The two were last night recovering at home in Tauranga after an alleged attack by a man with a claw hammer in Matamata about 5am.
Mr Orchard escaped with minor injuries to the right temple, but Ben took the full force of a blow to the snout and required emergency treatment.
The 4-year-old German Shepherd was given sedatives and a row of stitches for the gaping wound, and his snout remained swollen last night.
He is expected to be off work for at least a week.
The attack happened as Mr Orchard and Ben were trying to catch a man who had allegedly failed to stop for police when spotted in an unregistered, unwarranted car at the top of the Kaimai Ranges.
Mr Orchard and another police vehicle chased the car, but the pursuit was abandoned because the suspect's driving was considered too dangerous.
Mr Orchard spotted the car again in Matamata and pursued it around several streets, until the man jumped out and fled among houses and over a 2m fence.
Ben caught up with the suspect on the other side of the fence, where he was attacked and began yelping.
"I shone my torch in the direction of the noise where I could see Ben and the offender engaged in mortal combat," Mr Orchard said.
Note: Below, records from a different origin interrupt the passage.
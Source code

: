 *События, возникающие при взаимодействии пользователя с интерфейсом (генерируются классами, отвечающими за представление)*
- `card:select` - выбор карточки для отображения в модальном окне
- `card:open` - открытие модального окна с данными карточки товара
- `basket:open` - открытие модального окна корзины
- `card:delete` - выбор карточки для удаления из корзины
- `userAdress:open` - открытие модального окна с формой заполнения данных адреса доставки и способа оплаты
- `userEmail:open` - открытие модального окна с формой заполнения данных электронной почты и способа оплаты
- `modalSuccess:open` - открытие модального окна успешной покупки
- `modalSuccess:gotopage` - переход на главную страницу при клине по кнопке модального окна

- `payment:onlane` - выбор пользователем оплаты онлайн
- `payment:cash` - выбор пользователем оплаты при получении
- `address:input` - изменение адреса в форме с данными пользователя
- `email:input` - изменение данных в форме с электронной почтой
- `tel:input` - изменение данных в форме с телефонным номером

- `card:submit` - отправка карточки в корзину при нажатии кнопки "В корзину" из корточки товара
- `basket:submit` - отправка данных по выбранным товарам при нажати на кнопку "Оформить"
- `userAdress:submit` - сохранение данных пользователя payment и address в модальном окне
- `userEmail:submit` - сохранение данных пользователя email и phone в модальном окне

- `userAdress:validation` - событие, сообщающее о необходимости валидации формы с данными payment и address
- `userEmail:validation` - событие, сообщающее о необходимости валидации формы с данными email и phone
Running to his dog's aid, the officer was swiped with the hammer in the head, while Ben's professional instinct kicked in. "He just went straight back to apprehend the offender," Mr Orchard said.
The dog then went quiet and a vet was called.
A 34-year-old Palmerston North man wanted on a number of arrest warrants will appear in the Hamilton District Court today.
He faces multiple charges, including assaulting a police officer and injuring a police dog.
Western Bay of Plenty area commander Inspector Murray Lewis said such incidents were rare.
"Most people, when confronted with a police dog, acquiesce immediately," he said.
About two people a year are charged with injuring a police dog.
The last fatal attacks on police dogs from Tauranga were in 1994, when two dogs were killed in two months.
The first was stabbed to death when the handler was attending a domestic incident in Papamoa, and the second was shot during an armed offenders squad callout at Matata.
Former police officer John Roff, whose dog Spike was killed in the Papamoa incident, said dog handlers and their dogs shared a special relationship and losing one was devastating.
"They're part of your family. It's just like losing a family member."
Mr Roth said the instinct for handlers to protect their dog, and vice versa, was very strong.
"You're a team. You can't work without the other."
Meanwhile, Bay of Plenty police are searching for groups responsible for two separate street attacks in Tauranga and Rotorua over the weekend.
Rotorua police are looking for two men after a 41-year-old man suffered life-threatening head injuries in an attack on Miller St on Saturday night.
Police said the victim was repeatedly punched, kicked and hit with a bat while out walking at 9.20pm.
And officers in Tauranga want to speak to a group of youths after a 16-year-old boy was hit over the head with a bottle and then stabbed in the back of the head with the broken glass.
The boy was admitted to Tauranga Hospital after the attack in Brookfield on Saturday night.